When you place one end of a metal spoon in hot water, heat flows from the end submerged in water to the end that is not. The temperature at each point in that spoon when viewed collectively is a scalar field. If a temperature-camera were to capture this spoon, it would look like this.
Each point in this scalar field defines a temperature value. It does not show direction at all. But when the gradient of this temperature field is taken, the slope reveals that path with the steepest climb or drop in temperature.
The Vector Operators
Now if you have a vector field and want to determine if it converges, diverges, or rotates, you might think you’d need to plot this field and visually inspect it.

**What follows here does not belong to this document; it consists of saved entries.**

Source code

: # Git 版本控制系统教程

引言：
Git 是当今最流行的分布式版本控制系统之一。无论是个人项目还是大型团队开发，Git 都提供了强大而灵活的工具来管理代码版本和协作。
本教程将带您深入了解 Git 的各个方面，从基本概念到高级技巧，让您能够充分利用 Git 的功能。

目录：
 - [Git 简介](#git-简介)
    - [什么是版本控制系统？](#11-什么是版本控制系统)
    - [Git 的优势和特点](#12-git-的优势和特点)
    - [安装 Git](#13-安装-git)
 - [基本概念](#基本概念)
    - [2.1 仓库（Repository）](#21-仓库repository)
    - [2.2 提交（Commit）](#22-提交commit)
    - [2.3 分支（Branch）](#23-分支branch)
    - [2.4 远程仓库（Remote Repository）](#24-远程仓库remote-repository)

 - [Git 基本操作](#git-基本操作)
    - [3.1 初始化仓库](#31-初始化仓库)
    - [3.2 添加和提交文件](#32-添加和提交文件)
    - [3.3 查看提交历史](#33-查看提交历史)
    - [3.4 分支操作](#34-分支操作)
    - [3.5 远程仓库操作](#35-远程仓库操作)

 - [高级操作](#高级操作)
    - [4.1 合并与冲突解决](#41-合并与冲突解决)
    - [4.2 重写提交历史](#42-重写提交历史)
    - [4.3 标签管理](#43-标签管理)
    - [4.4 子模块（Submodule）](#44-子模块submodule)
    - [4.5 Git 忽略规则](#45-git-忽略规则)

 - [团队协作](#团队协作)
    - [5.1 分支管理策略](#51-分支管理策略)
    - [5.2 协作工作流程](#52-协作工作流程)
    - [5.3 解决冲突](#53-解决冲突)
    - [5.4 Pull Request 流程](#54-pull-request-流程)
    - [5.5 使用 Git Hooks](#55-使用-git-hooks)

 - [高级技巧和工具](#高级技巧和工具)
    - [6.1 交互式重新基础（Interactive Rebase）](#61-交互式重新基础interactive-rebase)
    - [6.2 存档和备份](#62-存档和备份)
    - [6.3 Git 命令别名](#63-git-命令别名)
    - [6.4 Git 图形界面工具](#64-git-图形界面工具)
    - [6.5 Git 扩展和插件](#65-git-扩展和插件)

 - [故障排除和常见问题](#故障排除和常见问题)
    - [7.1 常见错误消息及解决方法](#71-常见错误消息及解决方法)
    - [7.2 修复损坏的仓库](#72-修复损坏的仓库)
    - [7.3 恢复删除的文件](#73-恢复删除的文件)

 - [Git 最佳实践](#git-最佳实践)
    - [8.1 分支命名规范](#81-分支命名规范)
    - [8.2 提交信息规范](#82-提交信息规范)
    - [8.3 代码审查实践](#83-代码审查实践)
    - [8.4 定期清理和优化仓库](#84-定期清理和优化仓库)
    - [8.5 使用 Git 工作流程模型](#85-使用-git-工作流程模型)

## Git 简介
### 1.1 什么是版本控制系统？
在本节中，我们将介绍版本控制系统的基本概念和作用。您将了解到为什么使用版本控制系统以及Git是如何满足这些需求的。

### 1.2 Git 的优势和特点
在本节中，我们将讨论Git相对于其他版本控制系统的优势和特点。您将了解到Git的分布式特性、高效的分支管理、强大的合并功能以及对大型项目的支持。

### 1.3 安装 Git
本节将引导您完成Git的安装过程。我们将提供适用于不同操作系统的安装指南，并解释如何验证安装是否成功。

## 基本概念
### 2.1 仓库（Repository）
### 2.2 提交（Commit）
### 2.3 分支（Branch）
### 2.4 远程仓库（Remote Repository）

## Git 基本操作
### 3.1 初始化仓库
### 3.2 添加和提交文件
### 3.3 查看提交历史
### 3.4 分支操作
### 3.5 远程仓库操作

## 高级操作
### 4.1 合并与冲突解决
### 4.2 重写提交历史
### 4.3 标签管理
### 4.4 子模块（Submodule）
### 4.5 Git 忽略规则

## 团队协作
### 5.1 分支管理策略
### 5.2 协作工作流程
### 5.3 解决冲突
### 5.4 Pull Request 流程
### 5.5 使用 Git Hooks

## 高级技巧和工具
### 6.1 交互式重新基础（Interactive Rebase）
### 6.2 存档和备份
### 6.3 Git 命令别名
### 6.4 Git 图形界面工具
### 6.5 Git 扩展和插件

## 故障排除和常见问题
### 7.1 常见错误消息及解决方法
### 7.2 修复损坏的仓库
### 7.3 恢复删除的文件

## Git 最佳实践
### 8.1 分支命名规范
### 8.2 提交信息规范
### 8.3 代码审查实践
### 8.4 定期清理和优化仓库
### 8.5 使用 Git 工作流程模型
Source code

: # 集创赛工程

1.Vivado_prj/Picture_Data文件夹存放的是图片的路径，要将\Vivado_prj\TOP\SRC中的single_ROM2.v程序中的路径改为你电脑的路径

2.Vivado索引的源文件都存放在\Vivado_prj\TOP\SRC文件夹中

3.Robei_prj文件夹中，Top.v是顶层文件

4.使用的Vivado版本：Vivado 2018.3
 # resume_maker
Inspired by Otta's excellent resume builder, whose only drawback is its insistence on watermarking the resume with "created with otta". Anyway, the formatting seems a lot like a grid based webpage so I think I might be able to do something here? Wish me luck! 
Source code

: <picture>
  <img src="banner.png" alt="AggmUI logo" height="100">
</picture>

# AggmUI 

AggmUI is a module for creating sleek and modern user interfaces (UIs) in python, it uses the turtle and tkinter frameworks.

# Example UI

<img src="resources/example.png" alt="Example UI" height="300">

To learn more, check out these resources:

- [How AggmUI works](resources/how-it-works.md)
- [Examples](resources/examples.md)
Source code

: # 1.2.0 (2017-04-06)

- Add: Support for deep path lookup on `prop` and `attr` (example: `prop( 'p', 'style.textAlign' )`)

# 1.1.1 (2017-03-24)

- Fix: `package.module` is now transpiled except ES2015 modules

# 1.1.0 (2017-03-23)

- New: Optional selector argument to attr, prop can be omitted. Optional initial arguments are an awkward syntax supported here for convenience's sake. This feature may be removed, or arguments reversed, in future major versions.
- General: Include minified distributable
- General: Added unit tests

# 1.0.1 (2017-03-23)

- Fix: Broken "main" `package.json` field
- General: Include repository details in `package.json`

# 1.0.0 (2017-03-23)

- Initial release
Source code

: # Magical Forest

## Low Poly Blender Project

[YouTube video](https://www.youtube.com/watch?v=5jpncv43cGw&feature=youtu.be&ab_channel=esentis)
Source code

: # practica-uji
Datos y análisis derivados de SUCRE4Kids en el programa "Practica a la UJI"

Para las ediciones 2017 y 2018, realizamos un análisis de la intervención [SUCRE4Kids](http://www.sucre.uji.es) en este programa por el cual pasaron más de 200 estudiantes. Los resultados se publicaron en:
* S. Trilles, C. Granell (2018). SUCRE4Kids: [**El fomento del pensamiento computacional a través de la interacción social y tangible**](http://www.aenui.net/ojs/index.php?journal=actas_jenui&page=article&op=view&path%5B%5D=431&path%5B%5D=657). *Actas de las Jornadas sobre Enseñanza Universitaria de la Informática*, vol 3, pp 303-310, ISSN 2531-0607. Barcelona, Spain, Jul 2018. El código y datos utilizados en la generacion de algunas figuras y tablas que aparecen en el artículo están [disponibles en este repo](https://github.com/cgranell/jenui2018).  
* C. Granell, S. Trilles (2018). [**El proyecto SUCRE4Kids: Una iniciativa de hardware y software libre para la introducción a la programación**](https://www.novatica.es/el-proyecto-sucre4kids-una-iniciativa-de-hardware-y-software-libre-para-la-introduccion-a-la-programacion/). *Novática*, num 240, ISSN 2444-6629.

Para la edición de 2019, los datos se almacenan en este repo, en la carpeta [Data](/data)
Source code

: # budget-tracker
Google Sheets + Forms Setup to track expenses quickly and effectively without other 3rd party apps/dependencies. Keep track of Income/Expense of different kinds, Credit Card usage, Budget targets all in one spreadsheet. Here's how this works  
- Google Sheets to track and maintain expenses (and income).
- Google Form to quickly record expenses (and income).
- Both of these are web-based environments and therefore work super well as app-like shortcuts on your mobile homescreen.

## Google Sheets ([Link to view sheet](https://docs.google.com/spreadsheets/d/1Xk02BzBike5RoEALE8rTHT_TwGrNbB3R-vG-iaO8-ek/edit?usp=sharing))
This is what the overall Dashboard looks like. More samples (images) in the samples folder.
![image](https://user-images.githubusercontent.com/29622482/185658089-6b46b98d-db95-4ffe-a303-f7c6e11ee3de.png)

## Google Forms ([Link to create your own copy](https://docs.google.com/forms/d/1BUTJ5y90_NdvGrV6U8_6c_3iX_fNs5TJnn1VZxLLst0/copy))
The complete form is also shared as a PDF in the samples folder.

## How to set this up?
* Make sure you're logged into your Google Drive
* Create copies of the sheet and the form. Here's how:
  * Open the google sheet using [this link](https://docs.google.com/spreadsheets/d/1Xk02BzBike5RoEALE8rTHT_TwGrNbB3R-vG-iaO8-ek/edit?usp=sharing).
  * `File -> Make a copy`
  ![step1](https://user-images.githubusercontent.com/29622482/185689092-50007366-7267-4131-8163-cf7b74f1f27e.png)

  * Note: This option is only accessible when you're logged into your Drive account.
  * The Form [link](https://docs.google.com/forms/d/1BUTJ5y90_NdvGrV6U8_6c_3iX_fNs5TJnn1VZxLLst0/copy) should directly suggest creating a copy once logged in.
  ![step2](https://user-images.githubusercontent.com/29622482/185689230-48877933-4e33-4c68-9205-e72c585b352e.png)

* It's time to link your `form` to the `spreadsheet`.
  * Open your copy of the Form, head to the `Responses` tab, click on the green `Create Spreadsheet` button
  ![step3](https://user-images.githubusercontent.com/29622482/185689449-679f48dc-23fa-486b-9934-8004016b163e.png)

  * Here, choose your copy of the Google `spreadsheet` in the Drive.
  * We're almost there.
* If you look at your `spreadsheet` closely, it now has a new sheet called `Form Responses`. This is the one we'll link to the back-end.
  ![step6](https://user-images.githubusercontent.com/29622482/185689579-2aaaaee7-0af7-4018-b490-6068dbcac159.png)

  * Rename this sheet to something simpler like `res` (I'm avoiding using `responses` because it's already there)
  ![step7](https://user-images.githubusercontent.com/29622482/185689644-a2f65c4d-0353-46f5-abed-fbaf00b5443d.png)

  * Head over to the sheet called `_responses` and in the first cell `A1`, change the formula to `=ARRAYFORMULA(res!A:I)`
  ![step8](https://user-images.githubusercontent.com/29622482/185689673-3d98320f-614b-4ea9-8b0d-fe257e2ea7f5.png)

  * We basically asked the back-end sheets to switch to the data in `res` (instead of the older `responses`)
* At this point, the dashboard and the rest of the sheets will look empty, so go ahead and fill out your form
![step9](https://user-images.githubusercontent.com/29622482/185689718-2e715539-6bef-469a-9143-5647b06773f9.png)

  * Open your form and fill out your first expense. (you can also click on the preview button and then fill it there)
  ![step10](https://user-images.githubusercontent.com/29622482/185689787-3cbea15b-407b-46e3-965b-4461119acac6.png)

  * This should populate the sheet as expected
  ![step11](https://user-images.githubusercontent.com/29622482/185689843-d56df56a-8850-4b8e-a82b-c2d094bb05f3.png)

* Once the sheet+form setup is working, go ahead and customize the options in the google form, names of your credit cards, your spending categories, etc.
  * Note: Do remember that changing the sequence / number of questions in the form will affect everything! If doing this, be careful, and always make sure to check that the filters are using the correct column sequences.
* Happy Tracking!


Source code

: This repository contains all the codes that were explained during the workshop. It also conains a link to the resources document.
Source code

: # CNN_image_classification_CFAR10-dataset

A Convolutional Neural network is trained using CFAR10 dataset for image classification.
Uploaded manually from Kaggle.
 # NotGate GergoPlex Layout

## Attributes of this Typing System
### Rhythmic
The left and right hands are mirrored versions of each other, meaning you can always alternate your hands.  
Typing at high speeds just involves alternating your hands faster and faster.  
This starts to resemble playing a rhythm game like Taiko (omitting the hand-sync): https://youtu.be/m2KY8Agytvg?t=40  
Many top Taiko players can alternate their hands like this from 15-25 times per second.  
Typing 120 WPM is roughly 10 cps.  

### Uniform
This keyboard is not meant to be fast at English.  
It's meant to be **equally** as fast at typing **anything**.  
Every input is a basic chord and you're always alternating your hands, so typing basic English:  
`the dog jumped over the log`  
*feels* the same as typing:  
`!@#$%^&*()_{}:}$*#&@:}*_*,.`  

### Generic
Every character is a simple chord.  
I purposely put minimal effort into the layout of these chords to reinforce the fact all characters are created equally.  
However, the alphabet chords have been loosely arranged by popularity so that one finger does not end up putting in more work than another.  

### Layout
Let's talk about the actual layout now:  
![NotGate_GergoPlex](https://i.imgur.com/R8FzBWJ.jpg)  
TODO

While this might give you a solution, a better technique is observing the result of the vector operators, grad, div, and curl.
grad, div, and curl, represented as ∇, ∇∙, and ∇⨯, repsent differential operations done on vectors. grad ∇ is concerned with finding a gradient vector from a scalar. div ∇∙ is concerned with finding a scalar from a vector. curl ∇⨯ is concerned with finding a vector from another vector.
Gradient of a Vector field
You can visualize a very simple vector field like $z = -(x^2) + -(y^2)$
Oh, and the normal version of this equation has the plot look like this
Anyway, so if you consider this equation a vector field, the plot would look like:
The convergence results from the grad operator which takes partial derivatives of all components in the expression.
$$ \begin{align*} \text{Z} &= -(x^2) + -(y^2) \newline \frac{\partial Z}{\partial x} &= -2x \newline \frac{\partial Z}{\partial y} &= -2y \end{align*} $$